* **Available data**
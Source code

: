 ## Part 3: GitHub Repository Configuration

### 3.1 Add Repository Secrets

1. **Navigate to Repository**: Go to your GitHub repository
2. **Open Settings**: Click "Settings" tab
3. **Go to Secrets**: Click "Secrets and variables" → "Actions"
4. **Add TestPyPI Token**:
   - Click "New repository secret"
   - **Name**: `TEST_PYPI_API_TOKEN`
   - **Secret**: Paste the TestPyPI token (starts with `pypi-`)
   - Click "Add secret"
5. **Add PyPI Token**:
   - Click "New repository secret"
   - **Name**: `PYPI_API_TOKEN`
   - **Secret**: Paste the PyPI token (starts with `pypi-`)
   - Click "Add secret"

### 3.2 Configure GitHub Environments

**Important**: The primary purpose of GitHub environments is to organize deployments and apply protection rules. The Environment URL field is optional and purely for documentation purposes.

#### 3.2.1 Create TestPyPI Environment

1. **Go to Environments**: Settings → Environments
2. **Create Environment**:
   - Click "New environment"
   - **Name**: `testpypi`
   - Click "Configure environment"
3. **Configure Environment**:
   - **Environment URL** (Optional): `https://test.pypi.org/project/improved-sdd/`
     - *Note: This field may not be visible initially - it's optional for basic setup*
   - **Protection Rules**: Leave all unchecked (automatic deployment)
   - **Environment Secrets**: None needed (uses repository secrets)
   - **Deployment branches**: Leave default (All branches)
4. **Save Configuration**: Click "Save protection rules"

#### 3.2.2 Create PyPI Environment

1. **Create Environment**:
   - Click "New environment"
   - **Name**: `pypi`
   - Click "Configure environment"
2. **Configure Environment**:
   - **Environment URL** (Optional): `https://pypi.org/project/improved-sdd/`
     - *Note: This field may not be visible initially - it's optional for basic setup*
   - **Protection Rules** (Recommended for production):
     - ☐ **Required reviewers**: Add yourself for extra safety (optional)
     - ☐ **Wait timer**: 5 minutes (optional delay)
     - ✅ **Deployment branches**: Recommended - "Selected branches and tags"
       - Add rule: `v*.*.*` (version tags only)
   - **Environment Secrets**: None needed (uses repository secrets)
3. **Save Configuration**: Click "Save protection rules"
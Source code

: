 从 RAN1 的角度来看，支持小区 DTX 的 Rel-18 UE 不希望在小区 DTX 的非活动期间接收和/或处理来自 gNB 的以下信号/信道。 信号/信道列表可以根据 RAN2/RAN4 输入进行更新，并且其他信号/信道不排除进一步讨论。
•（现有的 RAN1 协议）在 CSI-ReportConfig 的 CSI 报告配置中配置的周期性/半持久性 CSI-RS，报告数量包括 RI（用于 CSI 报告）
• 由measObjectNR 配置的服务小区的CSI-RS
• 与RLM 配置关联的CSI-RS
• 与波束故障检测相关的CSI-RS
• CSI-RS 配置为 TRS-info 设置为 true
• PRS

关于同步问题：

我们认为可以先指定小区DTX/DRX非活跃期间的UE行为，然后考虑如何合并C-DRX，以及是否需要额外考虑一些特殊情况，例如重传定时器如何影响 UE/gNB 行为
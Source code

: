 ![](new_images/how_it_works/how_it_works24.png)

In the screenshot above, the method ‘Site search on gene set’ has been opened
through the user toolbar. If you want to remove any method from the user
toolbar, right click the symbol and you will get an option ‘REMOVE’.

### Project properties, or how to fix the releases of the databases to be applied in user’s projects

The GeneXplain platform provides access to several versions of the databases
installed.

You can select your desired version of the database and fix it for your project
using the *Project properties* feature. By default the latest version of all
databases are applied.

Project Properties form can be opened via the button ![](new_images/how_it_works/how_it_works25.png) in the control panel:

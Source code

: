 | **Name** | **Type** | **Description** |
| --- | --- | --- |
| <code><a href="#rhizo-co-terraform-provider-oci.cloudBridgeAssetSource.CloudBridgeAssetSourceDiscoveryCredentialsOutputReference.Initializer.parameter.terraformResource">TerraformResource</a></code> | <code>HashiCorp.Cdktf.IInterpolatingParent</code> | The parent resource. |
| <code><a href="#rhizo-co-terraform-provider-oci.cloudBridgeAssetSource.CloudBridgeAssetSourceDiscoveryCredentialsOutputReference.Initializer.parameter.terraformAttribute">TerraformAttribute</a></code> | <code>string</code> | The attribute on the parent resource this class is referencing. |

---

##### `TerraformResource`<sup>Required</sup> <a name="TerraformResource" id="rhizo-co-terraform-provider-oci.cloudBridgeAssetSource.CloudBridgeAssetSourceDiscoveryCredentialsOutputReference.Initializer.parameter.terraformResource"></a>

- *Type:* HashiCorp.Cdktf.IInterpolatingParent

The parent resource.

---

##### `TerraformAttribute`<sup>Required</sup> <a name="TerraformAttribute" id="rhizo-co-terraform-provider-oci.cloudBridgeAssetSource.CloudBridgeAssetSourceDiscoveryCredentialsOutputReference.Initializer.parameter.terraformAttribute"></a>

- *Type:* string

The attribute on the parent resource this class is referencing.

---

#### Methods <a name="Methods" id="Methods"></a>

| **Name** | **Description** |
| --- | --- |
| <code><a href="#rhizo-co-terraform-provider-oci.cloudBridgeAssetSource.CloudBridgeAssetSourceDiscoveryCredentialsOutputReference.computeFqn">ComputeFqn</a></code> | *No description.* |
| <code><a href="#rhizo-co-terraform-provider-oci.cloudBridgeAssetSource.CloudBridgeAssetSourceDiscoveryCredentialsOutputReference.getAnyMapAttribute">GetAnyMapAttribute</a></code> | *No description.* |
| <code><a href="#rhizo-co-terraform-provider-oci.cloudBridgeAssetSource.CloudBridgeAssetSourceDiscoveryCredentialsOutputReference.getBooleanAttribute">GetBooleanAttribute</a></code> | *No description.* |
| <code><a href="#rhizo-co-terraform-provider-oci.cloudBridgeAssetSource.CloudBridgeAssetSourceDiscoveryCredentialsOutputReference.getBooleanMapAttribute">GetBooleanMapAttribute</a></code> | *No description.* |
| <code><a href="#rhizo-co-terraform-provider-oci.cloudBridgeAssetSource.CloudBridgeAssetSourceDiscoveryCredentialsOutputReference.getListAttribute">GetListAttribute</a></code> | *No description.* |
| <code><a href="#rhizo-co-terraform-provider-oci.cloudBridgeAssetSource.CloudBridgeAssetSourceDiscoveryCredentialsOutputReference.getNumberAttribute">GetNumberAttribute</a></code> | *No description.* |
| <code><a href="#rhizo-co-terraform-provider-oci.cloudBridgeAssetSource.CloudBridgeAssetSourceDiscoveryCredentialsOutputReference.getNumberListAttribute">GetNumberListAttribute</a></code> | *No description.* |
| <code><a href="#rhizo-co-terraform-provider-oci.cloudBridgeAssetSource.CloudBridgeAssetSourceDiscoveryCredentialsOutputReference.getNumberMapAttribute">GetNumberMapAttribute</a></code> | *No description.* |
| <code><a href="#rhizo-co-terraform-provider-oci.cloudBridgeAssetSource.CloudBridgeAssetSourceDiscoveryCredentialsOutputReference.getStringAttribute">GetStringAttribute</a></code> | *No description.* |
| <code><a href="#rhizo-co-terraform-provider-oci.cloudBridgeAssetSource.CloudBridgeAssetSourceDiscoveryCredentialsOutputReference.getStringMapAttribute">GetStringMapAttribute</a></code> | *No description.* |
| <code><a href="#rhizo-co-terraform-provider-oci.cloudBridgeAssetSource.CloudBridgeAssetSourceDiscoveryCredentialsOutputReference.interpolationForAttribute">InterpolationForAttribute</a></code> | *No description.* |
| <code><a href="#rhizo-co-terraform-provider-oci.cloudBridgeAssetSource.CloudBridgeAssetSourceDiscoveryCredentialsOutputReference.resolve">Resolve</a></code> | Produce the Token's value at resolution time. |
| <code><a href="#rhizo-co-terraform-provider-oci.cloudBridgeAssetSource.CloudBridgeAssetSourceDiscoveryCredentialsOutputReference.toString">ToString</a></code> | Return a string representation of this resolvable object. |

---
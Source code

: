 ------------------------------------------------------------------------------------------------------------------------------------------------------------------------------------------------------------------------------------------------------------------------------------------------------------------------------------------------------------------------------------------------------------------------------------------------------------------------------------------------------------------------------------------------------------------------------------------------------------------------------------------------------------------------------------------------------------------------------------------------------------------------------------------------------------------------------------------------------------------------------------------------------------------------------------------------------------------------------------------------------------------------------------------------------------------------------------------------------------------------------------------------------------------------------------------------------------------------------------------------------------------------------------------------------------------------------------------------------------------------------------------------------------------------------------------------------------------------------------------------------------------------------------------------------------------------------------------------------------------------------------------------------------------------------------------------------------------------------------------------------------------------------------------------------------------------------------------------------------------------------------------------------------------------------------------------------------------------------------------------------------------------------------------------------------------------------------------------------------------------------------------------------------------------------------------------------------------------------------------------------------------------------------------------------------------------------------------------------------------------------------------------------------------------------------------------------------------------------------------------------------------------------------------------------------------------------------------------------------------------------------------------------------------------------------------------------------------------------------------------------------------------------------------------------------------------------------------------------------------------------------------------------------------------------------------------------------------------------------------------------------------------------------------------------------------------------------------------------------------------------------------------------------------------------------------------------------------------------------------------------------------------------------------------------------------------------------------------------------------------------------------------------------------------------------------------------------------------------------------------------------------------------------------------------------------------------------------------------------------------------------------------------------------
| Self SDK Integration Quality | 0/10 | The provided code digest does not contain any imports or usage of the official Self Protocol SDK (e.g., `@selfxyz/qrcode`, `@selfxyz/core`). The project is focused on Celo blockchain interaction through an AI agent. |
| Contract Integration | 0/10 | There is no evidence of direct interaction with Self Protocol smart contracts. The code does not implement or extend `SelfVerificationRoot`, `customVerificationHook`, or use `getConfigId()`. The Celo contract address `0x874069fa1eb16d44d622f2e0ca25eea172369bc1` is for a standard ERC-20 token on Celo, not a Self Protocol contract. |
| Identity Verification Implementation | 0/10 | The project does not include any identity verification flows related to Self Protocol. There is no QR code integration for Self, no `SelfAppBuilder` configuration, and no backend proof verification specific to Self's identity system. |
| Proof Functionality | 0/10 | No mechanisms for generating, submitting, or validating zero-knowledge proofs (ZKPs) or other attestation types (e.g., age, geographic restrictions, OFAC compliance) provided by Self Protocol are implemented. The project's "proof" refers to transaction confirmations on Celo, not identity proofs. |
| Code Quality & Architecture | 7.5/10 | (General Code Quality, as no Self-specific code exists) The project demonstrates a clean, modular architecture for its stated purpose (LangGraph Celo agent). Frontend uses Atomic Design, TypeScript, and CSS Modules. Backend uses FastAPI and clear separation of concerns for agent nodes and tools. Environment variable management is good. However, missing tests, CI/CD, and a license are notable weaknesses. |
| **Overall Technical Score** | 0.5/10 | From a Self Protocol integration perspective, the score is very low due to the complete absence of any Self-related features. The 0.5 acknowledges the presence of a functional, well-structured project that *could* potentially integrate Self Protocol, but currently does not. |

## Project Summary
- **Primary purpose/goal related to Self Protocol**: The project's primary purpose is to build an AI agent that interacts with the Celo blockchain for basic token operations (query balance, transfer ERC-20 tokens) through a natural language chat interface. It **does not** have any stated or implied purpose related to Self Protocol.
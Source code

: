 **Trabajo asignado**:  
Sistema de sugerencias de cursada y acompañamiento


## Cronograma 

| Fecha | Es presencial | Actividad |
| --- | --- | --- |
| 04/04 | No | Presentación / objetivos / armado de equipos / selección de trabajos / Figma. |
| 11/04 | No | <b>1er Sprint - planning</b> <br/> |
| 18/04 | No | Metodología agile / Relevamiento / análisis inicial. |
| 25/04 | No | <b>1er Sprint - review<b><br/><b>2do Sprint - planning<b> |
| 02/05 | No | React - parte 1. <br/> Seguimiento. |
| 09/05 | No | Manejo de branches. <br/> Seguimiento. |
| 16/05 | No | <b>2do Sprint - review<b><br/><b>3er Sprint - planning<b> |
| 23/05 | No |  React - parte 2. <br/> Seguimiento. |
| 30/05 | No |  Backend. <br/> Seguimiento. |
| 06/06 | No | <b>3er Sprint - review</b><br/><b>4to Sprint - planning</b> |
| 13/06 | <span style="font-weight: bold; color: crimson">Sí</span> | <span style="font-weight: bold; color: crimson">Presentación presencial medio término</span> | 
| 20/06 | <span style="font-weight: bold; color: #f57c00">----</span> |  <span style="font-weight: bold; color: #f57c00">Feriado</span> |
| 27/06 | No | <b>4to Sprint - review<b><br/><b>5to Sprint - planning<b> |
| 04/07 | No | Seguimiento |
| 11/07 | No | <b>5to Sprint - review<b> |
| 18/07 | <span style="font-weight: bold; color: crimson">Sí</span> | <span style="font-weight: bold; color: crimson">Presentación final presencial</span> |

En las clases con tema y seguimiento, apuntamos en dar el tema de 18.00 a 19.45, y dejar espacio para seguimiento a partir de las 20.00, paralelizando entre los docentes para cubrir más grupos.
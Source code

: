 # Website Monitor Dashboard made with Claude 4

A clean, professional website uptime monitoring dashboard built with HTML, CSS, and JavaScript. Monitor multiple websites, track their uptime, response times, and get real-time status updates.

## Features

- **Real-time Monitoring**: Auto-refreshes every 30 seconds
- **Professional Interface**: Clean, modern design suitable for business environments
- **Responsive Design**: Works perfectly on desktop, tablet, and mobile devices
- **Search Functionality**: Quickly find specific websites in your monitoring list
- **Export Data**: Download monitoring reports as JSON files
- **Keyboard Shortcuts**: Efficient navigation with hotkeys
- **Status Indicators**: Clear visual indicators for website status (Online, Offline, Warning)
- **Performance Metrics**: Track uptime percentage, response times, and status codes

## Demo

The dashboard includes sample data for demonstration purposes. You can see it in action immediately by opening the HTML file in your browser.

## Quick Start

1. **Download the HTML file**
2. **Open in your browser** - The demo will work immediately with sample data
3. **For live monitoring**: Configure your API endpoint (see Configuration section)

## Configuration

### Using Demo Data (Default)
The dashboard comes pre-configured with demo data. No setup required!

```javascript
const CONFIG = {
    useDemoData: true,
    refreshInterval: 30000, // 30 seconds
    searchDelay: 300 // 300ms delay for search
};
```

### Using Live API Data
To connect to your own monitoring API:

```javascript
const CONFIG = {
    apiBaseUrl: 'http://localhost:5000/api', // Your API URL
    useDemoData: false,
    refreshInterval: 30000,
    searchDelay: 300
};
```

* **Task objective**
The lines from the first of the entries through the line holding "4. **Save Configuration**: Click" are to be restated word for word, and no others.

* **Result of this exercise**
Source code

: ## Part 3: GitHub Repository Configuration

### 3.1 Add Repository Secrets

1. **Navigate to Repository**: Go to your GitHub repository
2. **Open Settings**: Click "Settings" tab
3. **Go to Secrets**: Click "Secrets and variables" → "Actions"
4. **Add TestPyPI Token**:
   - Click "New repository secret"
   - **Name**: `TEST_PYPI_API_TOKEN`
   - **Secret**: Paste the TestPyPI token (starts with `pypi-`)
   - Click "Add secret"
5. **Add PyPI Token**:
   - Click "New repository secret"
   - **Name**: `PYPI_API_TOKEN`
   - **Secret**: Paste the PyPI token (starts with `pypi-`)
   - Click "Add secret"

### 3.2 Configure GitHub Environments

**Important**: The primary purpose of GitHub environments is to organize deployments and apply protection rules. The Environment URL field is optional and purely for documentation purposes.

#### 3.2.1 Create TestPyPI Environment

1. **Go to Environments**: Settings → Environments
2. **Create Environment**:
   - Click "New environment"
   - **Name**: `testpypi`
   - Click "Configure environment"
3. **Configure Environment**:
   - **Environment URL** (Optional): `https://test.pypi.org/project/improved-sdd/`
     - *Note: This field may not be visible initially - it's optional for basic setup*
   - **Protection Rules**: Leave all unchecked (automatic deployment)
   - **Environment Secrets**: None needed (uses repository secrets)
   - **Deployment branches**: Leave default (All branches)
4. **Save Configuration**: Click "Save protection rules"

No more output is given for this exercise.